Anyone who has used the .NET Winforms TabControl may have come across what seems to be a potentially serious shortcoming of that control - you cannot programmatically hide or show tabs! This was always very easy to do in the legacy VB6 days because there was an appropriate property to hide/show each tab, but with .NET it became much more difficult.

It would appear to be the case that the only way to hide a tab in .NET is to programmatically delete it from the TabControl tab collection, which is all very well - but if you have deleted a tab which you then wanted to show, you have to create it from scratch - and given that a single tab could potentially contain dozens of controls, that could be an expensive undertaking.

This article demonstrates how to easily hide/show a tab without having to recreate it from scratch.

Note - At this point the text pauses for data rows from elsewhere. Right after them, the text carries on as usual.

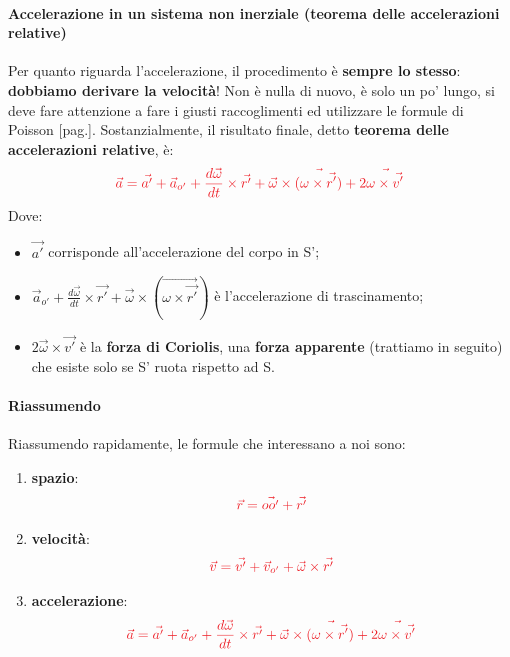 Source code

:             \paragraph{Accelerazione in un sistema non inerziale (teorema delle accelerazioni relative)}
                Per quanto riguarda l'accelerazione, il procedimento è \textbf{sempre lo stesso}: \textbf{dobbiamo derivare la velocità}! Non è nulla di nuovo, è solo un po' lungo, si deve fare attenzione a fare i giusti raccoglimenti ed utilizzare le formule di Poisson [pag.\pageref{Poisson}]. Sostanzialmente, il risultato finale, detto \textbf{teorema delle accelerazioni relative}, è:
                \begin{align*}
                    \textcolor{Red}{\vec{a} = \vec{a'} + \vec{a}_{o'}+\frac{d\vec{\omega}}{dt}\times \vec{r'}+\vec{\omega}\times(\vec{\omega\times\vec{r'}})+2\vec{\omega\times\vec{v'}}}
                \end{align*}
                Dove:
                \begin{itemize}
                    \item $\vec{a'}$ corrisponde all'accelerazione del corpo in S';
                    \item $\vec{a}_{o'}+\frac{d\vec{\omega}}{dt}\times \vec{r'}+\vec{\omega}\times(\vec{\omega\times\vec{r'}})$ è l'accelerazione di trascinamento;
                    \item $2\vec{\omega}\times\vec{v'}$ è la \textbf{forza di Coriolis}, una \textbf{forza apparente} (trattiamo in seguito) che esiste solo se S' ruota rispetto ad S.
                \end{itemize}


            \paragraph{Riassumendo}
                Riassumendo rapidamente, le formule che interessano a noi sono:
                \begin{enumerate}
                    \item \textbf{spazio}:
                        \begin{align*}
                            \textcolor{Red}{\vec{r}=\vec{oo'}+\vec{r'}}
                        \end{align*}
                    \item \textbf{velocità}:
                        \begin{align*}
                            \textcolor{Red}{\vec{v}=\vec{v'} + \vec{v}_{o'} + \vec{\omega}\times\vec{r'}}
                        \end{align*}
                    \item \textbf{accelerazione}:
                        \begin{align*}
                            \textcolor{Red}{\vec{a} = \vec{a'} + \vec{a}_{o'}+\frac{d\vec{\omega}}{dt}\times \vec{r'}+\vec{\omega}\times(\vec{\omega\times\vec{r'}})+2\vec{\omega\times\vec{v'}}}
                        \end{align*}
                \end{enumerate}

So you can design the tab in design mode, and then flip it between hidden and visible status in just one line of code. This keeps things simple.


The .NET TabControl does not provide properties for hiding/showing tabs - you have to delete and recreate the tab, which can be programmatically expensive.

Using the Code

If you want to programmatically hide/show tabs on the .NET TabControl, all you need to do is create a second TabControl on your form, and set the Visible property of that second TabControl to false - meaning it won't be displayed to the user. In the following, my visible TabControl is called TabCtlVisible, and (surprise, surprise) the hidden TabControl is called TabCtlHidden.

Then for the tab(s) which you wish to programmatically hide/show, set the Parent property of the tab to either the visible TabControl, or the non-visible TabControl.

bool TabIsVisible = true;

MyTab.Parent = (TabIsVisible) ? TabCtlVisible : TabCtlHidden;

If the tab has its Parent property set to the visible TabControl, it will be shown to the user. However if the Parent property is set to the non-visible TabControl then the tab will exist, but the user won't be able to see or interact with it.

Tabs can have their parent redefined at runtime, no problem. You could probably copy the tab you want to hide to an in-memory object instead of a hidden TabControl so that it can be recreated on the visible TabControl at will, but why make life difficult?

This approach could be really handy during debugging where you have an extra tab which you use for debugging your application (say for defining some test values), but you hide that tab when you compile the application in release mode (or alternatively use other program logic to make the tab hidden/visible).

Points of Interest

Note that the visible order of the tabs depend on the order in which they are hidden or shown. If a tab is hidden and then made visible, it will be returned to the visible TabControl to the right of other tabs already on display on the visible TabControl. That might not be what you intended.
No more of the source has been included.